Solitonic Boson Stars: Numerical solutions beyond the thin-wall approximation

TL;DR

This paper numerically explores solitonic boson stars beyond the thin-wall approximation, analyzing how their properties change with the solitonic potential parameter and examining the validity of the thin-wall approximation.

Contribution

It provides a comprehensive numerical analysis of solitonic boson stars for various potential parameters without relying on the thin-wall approximation, highlighting new behaviors and solution characteristics.

Findings

Behavioral changes in boson star solutions with varying {\sigma}

Assessment of the thin-wall approximation's validity

Different definitions of star radius affect compactness calculations

Abstract

In this paper we present several set of solutions of static and spherically symmetric solitonic boson stars. Each set is characterized by the value of {\sigma} that defines the solitonic potential in the complex scalar field theory.
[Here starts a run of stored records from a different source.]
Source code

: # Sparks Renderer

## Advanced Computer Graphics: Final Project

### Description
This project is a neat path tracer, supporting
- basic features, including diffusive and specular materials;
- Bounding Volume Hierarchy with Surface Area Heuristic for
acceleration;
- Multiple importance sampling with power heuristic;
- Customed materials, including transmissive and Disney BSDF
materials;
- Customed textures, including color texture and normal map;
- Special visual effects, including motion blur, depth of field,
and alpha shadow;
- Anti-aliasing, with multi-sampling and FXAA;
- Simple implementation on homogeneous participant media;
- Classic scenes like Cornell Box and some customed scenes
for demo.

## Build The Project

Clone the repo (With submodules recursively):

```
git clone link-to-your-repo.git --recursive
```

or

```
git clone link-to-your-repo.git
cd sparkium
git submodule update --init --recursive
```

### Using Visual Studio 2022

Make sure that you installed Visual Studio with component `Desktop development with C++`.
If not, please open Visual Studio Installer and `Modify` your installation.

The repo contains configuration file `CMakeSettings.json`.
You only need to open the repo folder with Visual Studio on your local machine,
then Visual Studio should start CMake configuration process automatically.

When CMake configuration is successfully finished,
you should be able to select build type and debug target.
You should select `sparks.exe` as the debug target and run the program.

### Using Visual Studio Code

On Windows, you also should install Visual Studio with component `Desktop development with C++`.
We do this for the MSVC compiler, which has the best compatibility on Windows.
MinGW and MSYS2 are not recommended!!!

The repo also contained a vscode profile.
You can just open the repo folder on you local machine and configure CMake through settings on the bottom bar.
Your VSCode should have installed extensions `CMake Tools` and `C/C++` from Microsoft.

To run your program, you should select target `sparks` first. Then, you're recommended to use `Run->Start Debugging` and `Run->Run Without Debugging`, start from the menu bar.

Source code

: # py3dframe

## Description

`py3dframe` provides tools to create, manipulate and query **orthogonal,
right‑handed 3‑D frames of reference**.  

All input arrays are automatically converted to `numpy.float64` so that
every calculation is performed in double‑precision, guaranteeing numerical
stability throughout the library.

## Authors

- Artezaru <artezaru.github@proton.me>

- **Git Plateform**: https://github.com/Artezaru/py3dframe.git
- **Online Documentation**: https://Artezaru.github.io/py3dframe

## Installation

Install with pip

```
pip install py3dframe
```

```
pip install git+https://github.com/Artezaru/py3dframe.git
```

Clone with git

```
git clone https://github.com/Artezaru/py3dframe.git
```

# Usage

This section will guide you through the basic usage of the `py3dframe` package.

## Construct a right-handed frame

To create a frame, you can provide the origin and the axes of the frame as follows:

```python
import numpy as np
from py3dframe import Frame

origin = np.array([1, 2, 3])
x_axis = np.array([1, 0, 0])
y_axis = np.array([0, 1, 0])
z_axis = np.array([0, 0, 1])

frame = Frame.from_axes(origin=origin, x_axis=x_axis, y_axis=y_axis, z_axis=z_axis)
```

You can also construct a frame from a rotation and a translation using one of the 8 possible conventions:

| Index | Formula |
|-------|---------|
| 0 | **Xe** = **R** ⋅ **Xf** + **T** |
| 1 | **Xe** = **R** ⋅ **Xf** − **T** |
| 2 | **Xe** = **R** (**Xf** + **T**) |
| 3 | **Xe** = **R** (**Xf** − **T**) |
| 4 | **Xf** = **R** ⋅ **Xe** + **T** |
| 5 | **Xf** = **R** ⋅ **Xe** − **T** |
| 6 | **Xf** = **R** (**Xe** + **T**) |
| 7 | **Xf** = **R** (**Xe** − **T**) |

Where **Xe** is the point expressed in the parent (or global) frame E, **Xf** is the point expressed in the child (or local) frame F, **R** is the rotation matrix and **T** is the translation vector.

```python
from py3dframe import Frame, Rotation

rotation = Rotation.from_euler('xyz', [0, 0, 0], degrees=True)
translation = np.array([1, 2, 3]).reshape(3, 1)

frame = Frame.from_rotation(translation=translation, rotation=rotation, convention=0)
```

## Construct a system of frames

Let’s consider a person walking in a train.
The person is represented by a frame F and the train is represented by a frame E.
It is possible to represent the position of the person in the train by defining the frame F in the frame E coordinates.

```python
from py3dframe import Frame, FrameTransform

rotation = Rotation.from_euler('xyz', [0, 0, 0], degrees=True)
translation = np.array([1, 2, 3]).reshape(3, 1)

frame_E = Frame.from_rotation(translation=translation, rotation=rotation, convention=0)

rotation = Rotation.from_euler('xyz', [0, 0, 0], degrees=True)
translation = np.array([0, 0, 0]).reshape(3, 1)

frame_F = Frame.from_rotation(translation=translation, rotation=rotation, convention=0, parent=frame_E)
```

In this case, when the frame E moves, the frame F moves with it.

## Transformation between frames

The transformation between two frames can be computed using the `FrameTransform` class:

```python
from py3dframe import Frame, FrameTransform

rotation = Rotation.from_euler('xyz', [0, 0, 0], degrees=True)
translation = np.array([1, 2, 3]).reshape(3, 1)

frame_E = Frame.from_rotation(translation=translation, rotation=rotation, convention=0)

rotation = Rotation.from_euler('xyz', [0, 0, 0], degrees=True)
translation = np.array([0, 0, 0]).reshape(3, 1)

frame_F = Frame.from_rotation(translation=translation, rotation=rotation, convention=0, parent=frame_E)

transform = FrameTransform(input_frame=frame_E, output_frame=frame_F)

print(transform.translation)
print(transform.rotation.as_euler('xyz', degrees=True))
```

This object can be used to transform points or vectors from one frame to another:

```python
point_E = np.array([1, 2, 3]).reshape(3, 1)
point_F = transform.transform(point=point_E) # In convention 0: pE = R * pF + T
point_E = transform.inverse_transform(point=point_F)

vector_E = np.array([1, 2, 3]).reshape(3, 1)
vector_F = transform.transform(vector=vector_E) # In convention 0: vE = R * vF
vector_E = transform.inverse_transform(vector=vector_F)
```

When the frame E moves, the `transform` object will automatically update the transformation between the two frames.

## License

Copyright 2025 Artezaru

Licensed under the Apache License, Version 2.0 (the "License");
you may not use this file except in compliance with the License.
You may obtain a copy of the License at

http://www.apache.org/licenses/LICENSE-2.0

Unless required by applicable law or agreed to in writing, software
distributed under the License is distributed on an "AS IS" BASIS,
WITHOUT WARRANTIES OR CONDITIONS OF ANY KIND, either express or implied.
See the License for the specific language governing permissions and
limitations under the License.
The main features peculiar to this potential occur for small values of {\sigma}, but for which the equations become so stiff as to pose numerical challenges. Without making approximations we build the sets for decreasing {\sigma} values and show how they change their behavior in the parameter space, giving special attention to the region where thin-wall configurations dwell. The validity of the thin-wall approximation is explored as well as the possibility of the solution sets being discontinuous. We investigate five different possible definitions of a radius for boson stars and employ them to calculate the compactness of each solution in order to assess how different the outcomes might be.